Дели, бывшая могольская столица, центр громадных складов, но охраняемая лишь туземными войсками, перешла в руки восставших, и если бы перешел и Пенджаб, то власти англичан пришел бы конец, но они как-то сумели сохранить его верным себе. Им помог сэр Джон Лауренс. Извещенный по телеграфу о восстании, он искусно задержал распространение этого известия. Под предлогом обучения новых рекрутов он отобрал у двух полков сипаев все их оружие, потом приказал сдать оружие и другим полкам. Те не понимали, в чем дело, удивляясь странному распоряжению начальства. Меньше чем в три дня все сипаи оказались безоружными. Несмотря на быстроту туземных скороходов, все же они не могли победить электричество, и можно сказать, что на этот раз Англию в Индии спас телеграф.

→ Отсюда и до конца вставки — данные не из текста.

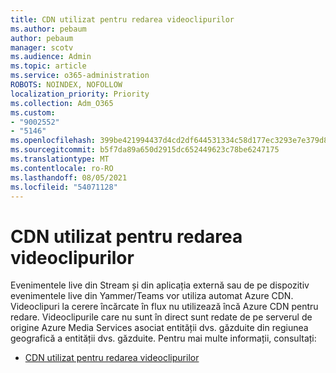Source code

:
 ```yaml
---
title: CDN utilizat pentru redarea videoclipurilor
ms.author: pebaum
author: pebaum
manager: scotv
ms.audience: Admin
ms.topic: article
ms.service: o365-administration
ROBOTS: NOINDEX, NOFOLLOW
localization_priority: Priority
ms.collection: Adm_O365
ms.custom:
- "9002552"
- "5146"
ms.openlocfilehash: 399be421994437d4cd2df644531334c58d177ec3293e7e379d84cd8326823a63
ms.sourcegitcommit: b5f7da89a650d2915dc652449623c78be6247175
ms.translationtype: MT
ms.contentlocale: ro-RO
ms.lasthandoff: 08/05/2021
ms.locfileid: "54071128"
---
```

# <a name="cdn-used-for-video-playback"></a>CDN utilizat pentru redarea videoclipurilor

Evenimentele live din Stream și din aplicația externă sau de pe dispozitiv evenimentele live din Yammer/Teams vor utiliza automat Azure CDN. Videoclipuri la cerere încărcate în flux nu utilizează încă Azure CDN pentru redare. Videoclipurile care nu sunt în direct sunt redate de pe serverul de origine Azure Media Services asociat entității dvs. găzduite din regiunea geografică a entității dvs. găzduite. Pentru mai multe informații, consultați:

- [CDN utilizat pentru redarea videoclipurilor](https://docs.microsoft.com/stream/network-overview#cdn-used-for-video-playback)
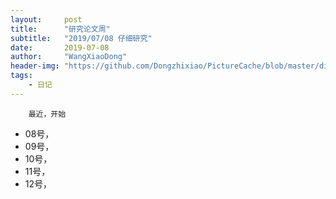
 ```yaml
---
layout:     post
title:      "研究论文周"
subtitle:   "2019/07/08 仔细研究"
date:       2019-07-08
author:     "WangXiaoDong"
header-img: "https://github.com/Dongzhixiao/PictureCache/blob/master/diaryPic/20190708.jpg?raw=true"
tags:
    - 日记
---
```



```
    最近，开始
```

- 08号，
- 09号，
- 10号，
- 11号，
- 12号，
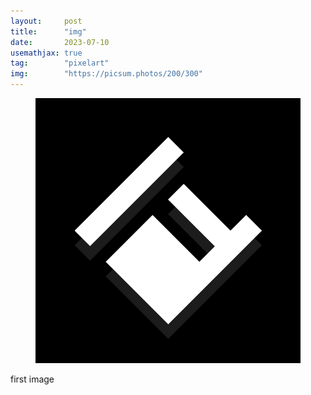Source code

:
 ```yaml
---
layout:     post
title:      "img"
date:       2023-07-10
usemathjax: true
tag:        "pixelart"
img:        "https://picsum.photos/200/300"
---
```


<figure>
<img src="/posts/images/test.png" alt="first img">
</figure>

first image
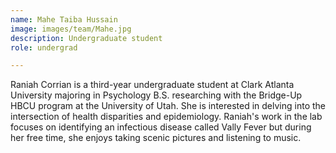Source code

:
 ```yaml
---
name: Mahe Taiba Hussain
image: images/team/Mahe.jpg
description: Undergraduate student
role: undergrad

---
```

Raniah Corrian is a third-year undergraduate student at Clark Atlanta University majoring in Psychology B.S.  researching with the Bridge-Up HBCU program at the University of Utah. She is interested in delving into the intersection of health disparities and epidemiology. Raniah's work in the lab focuses on identifying an infectious disease called Vally Fever but during her free time, she enjoys taking scenic pictures and listening to music. 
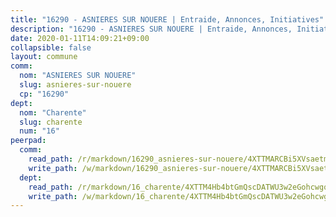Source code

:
 ```yaml
---
title: "16290 - ASNIERES SUR NOUERE | Entraide, Annonces, Initiatives"
description: "16290 - ASNIERES SUR NOUERE | Entraide, Annonces, Initiatives"
date: 2020-01-11T14:09:21+09:00
collapsible: false
layout: commune
comm:
  nom: "ASNIERES SUR NOUERE"
  slug: asnieres-sur-nouere
  cp: "16290"
dept:
  nom: "Charente"
  slug: charente
  num: "16"
peerpad:
  comm:
    read_path: /r/markdown/16290_asnieres-sur-nouere/4XTTMARCBi5XVsaetmQNGk2i9vHLQptmDYppawcPr6DSpU5kU
    write_path: /w/markdown/16290_asnieres-sur-nouere/4XTTMARCBi5XVsaetmQNGk2i9vHLQptmDYppawcPr6DSpU5kU-K3TgUGBVsxFtUmAnZLvXf5r3QSePNUwkDck8fvbNV91nvkNuKJff4MfRWss1gFb19tS94qYBrkGzdtG3WcbBWsVwxRCvR2HtxuC3VCb8nGcyGyifNd67rbMpPmANZsTr9ozMfYv4
  dept:
    read_path: /r/markdown/16_charente/4XTTM4Hb4btGmQscDATWU3w2eGohcwgqasCDtGWVahJnAEsq8
    write_path: /w/markdown/16_charente/4XTTM4Hb4btGmQscDATWU3w2eGohcwgqasCDtGWVahJnAEsq8-K3TgU9zhAjxEMbYrSr9VB24idAgS7xBryN3TjEsJmsrToRfRc8PWUu9zDXmtMXWLR7TNqZhAPJFsnJ4QbuWpLJvHpyW2q8LZxtsaakTfiMdj4HFsc11ZXzpn4aT8zYKZzSLwV1CA
---
```


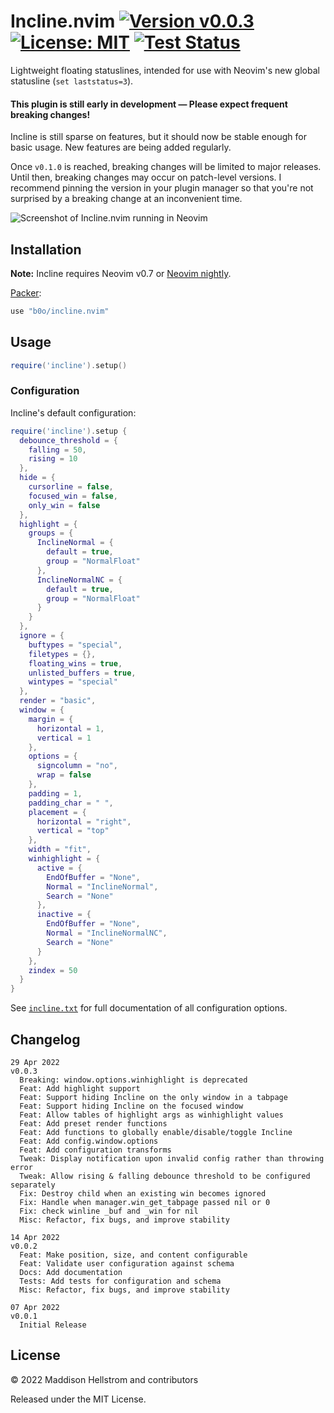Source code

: # Incline.nvim [![Version v0.0.3](https://img.shields.io/github/v/tag/b0o/incline.nvim?style=flat&color=yellow&label=version&sort=semver)](https://github.com/b0o/incline.nvim/releases) [![License: MIT](https://img.shields.io/github/license/b0o/incline.nvim?style=flat&color=green)](https://mit-license.org) [![Test Status](https://img.shields.io/github/workflow/status/b0o/incline.nvim/test?label=tests)](https://github.com/b0o/incline.nvim/actions/workflows/test.yaml)

Lightweight floating statuslines, intended for use with Neovim's new global statusline (`set laststatus=3`).

#### This plugin is still early in development &mdash; Please expect frequent breaking changes!

Incline is still sparse on features, but it should now be stable enough for basic usage. New features are being added regularly.

Once `v0.1.0` is reached, breaking changes will be limited to major releases. Until then, breaking changes may occur on patch-level versions.
I recommend pinning the version in your plugin manager so that you're not surprised by a breaking change at an inconvenient time.

![Screenshot of Incline.nvim running in Neovim](https://user-images.githubusercontent.com/21299126/167235114-d562ea45-155c-4d82-aaf1-95abb56398b7.png)

## Installation

**Note:** Incline requires Neovim v0.7 or [Neovim nightly](https://github.com/neovim/neovim/releases/tag/nightly).

[Packer](https://github.com/wbthomason/packer.nvim):

```lua
use "b0o/incline.nvim"
```

## Usage

```lua
require('incline').setup()
```

### Configuration

Incline's default configuration:

<!--DEFAULT_CONFIG-->

```lua
require('incline').setup {
  debounce_threshold = {
    falling = 50,
    rising = 10
  },
  hide = {
    cursorline = false,
    focused_win = false,
    only_win = false
  },
  highlight = {
    groups = {
      InclineNormal = {
        default = true,
        group = "NormalFloat"
      },
      InclineNormalNC = {
        default = true,
        group = "NormalFloat"
      }
    }
  },
  ignore = {
    buftypes = "special",
    filetypes = {},
    floating_wins = true,
    unlisted_buffers = true,
    wintypes = "special"
  },
  render = "basic",
  window = {
    margin = {
      horizontal = 1,
      vertical = 1
    },
    options = {
      signcolumn = "no",
      wrap = false
    },
    padding = 1,
    padding_char = " ",
    placement = {
      horizontal = "right",
      vertical = "top"
    },
    width = "fit",
    winhighlight = {
      active = {
        EndOfBuffer = "None",
        Normal = "InclineNormal",
        Search = "None"
      },
      inactive = {
        EndOfBuffer = "None",
        Normal = "InclineNormalNC",
        Search = "None"
      }
    },
    zindex = 50
  }
}
```

<!--/DEFAULT_CONFIG-->

See [`incline.txt`](https://github.com/b0o/incline.nvim/blob/main/doc/incline.txt) for full documentation of all configuration options.

## Changelog

```
29 Apr 2022                                                             v0.0.3
  Breaking: window.options.winhighlight is deprecated
  Feat: Add highlight support
  Feat: Support hiding Incline on the only window in a tabpage
  Feat: Support hiding Incline on the focused window
  Feat: Allow tables of highlight args as winhighlight values
  Feat: Add preset render functions
  Feat: Add functions to globally enable/disable/toggle Incline
  Feat: Add config.window.options
  Feat: Add configuration transforms
  Tweak: Display notification upon invalid config rather than throwing error
  Tweak: Allow rising & falling debounce threshold to be configured separately
  Fix: Destroy child when an existing win becomes ignored
  Fix: Handle when manager.win_get_tabpage passed nil or 0
  Fix: check winline _buf and _win for nil
  Misc: Refactor, fix bugs, and improve stability

14 Apr 2022                                                             v0.0.2
  Feat: Make position, size, and content configurable
  Feat: Validate user configuration against schema
  Docs: Add documentation
  Tests: Add tests for configuration and schema
  Misc: Refactor, fix bugs, and improve stability

07 Apr 2022                                                             v0.0.1
  Initial Release
```

## License

&copy; <!--COPYRIGHT-->2022 Maddison Hellstrom and contributors<!--/COPYRIGHT-->

Released under the MIT License.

От пяти до шести тысяч европейских солдат стояли эшелонами между Лагором и берегом Инда; Лауренс собрал их возле себя.
Около тридцати тысяч сипаев, еще не совершивших никакого проступка против англичан, оказались уволенными со службы и брошенными на произвол судьбы, без оружия, без провианта или какой-либо помощи, да и к тому же в чужой стране. Ужасные слова пронеслись от одного офицера к другому в английских войсках: нельзя оставлять за нами такое громадное количество врагов! Кто первый произнес этот страшный приказ? Кто ответствен за него? Лауренс или кто другой?.. Во всяком случае, он не остановил начавшейся ужасной резни.
С этого момента англичане точно опьянели от крови.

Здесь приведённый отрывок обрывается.